Just yesterday, it seems, Alberta elected two young urban mayors — Don Iveson in Edmonton and Calgary’s Naheed Nenshi. They fancied themselves leaders of the New West. They were hip. And they were gifted with fresh ideas, they said, to make things better.
As it came to pass, some things got worse on their watch. In both cities, a gap-toothed and gutted downtown is their legacy. Edmonton’s regional transit system can’t get it together with insufferable construction delays. As for Calgary, there’s no hint of a high-speed train bulleting north to anywhere, let alone the provincial capital.
In 2021, both men decided not to run for re-election. There were whispers of federal or provincial politics, but neither made the expected leap. Nenshi, 51, the current darling of the CBC, lets me know he doesn’t have time for an interview. Don, 43, and with only a little grey in his beard, is more accommodating.
It took awhile before we got our computers to talk to each other. Casually dressed in a green LLBean sweatshirt, Don is in a kind of home-office deployment. A dog sneaks into the room, and he dutifully pets the critter.
Don was all of 28 when first elected to Edmonton’s city council. He studied political science at university. He seems to be fired up “to save the world.” He still intends to end homelessness, co-chairing the board of the Canadian Alliance to End Homelessness; build capacity for climate adaptation and resiliency as an adviser to Co-operators; and create better cities as an urban leader with the University of Toronto’s new School of Cities.

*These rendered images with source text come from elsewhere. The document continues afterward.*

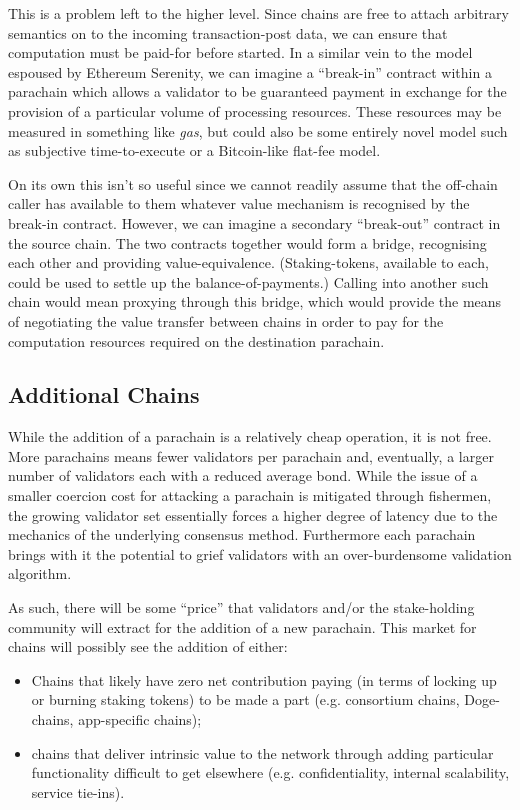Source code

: \documentclass[usepdftitle=false]{beamer}
\makeatletter
\newcommand*\eg{e.g.\@\xspace}
\makeatother
\begin{document}
\begin{frame}
This is a problem left to the higher level. Since chains are free to attach arbitrary semantics on to the incoming transaction-post data, we can ensure that computation must be paid-for before started. In a similar vein to the model espoused by Ethereum Serenity, we can imagine a ``break-in'' contract within a parachain which allows a validator to be guaranteed payment in exchange for the provision of a particular volume of processing resources. These resources may be measured in something like \textit{gas}, but could also be some entirely novel model such as subjective time-to-execute or a Bitcoin-like flat-fee model.

 On its own this isn't so useful since we cannot readily assume that the off-chain caller has available to them whatever value mechanism is recognised by the break-in contract. However, we can imagine a secondary ``break-out'' contract in the source chain. The two contracts together would form a bridge, recognising each other and providing value-equivalence. (Staking-tokens, available to each, could be used to settle up the balance-of-payments.) Calling into another such chain would mean proxying through this bridge, which would provide the means of negotiating the value transfer between chains in order to pay for the computation resources required on the destination parachain.

\subsection{Additional Chains}
\label{additional-chains}

 While the addition of a parachain is a relatively cheap operation, it is not free. More parachains means fewer validators per parachain and, eventually, a larger number of validators each with a reduced average bond. While the issue of a smaller coercion cost for attacking a parachain is mitigated through fishermen, the growing validator set essentially forces a higher degree of latency due to the mechanics of the underlying consensus method. Furthermore each parachain brings with it the potential to grief validators with an over-burdensome validation algorithm.

 As such, there will be some ``price'' that validators and/or the stake-holding community will extract for the addition of a new parachain. This market for chains will possibly see the addition of either:

\begin{itemize}
\item Chains that likely have zero net contribution paying (in terms of locking up or burning staking tokens) to be made a part (\eg consortium chains, Doge-chains, app-specific chains);
\item chains that deliver intrinsic value to the network through adding particular functionality difficult to get elsewhere (\eg confidentiality, internal scalability, service tie-ins).
\end{itemize}


\end{frame}
\end{document}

Overall, I’m left with an impression his goal is to make Albertans more acceptable to the rest of Canada.
It’s self-evident both he and Nenshi represented an era when big city leadership in Alberta was the antithesis of the conservative politics that ran the province. Don won’t admit to a federal Liberal patina. “I was never comfortable signing up for somebody else’s playbook,” he said, pleading political neutrality.
You’ve never held a party membership?
Only once, he confesses, “I have to admit that at one time I was a member of the provincial Liberal party because (then-leader) Kevin Taft lived across the street from my dad.”
With his boyish good looks, fashionable beard and six-foot-four-inch frame, I’m thinking Don is a shoo-in for Justin Trudeau’s brother. And while he may not have acquired a Liberal passport, he definitely carried the flag for that team in Edmonton.
“I was chair of Big Cities Mayors for five years, happened to coincide with the current federal government and so I got tagged with that government because I stood next to them, to say thank you for enormous amounts of money that helped secure transit and housing and infrastructure and other things,” Don explains.
“But I’m not now nor ever have been a member of the Liberal Party of Canada. Contrary to political belief,” he says, flatly.
As New Democratic Party Leader Rachel Notley learned the hard way — there she is in a picture back when she was premier, smiley faced and all in the prime minister’s company — the Liberal brand may well be toxic for Don in Alberta.
Don credits Nenshi with creating the blueprint for what both young mayors tried to do in Edmonton and Calgary (demographically, the most youthful big cities in the country). The two men met frequently while in office, and still do. “I had lunch with him last week,” reports Don, “he was in town to speak to a teachers convention.”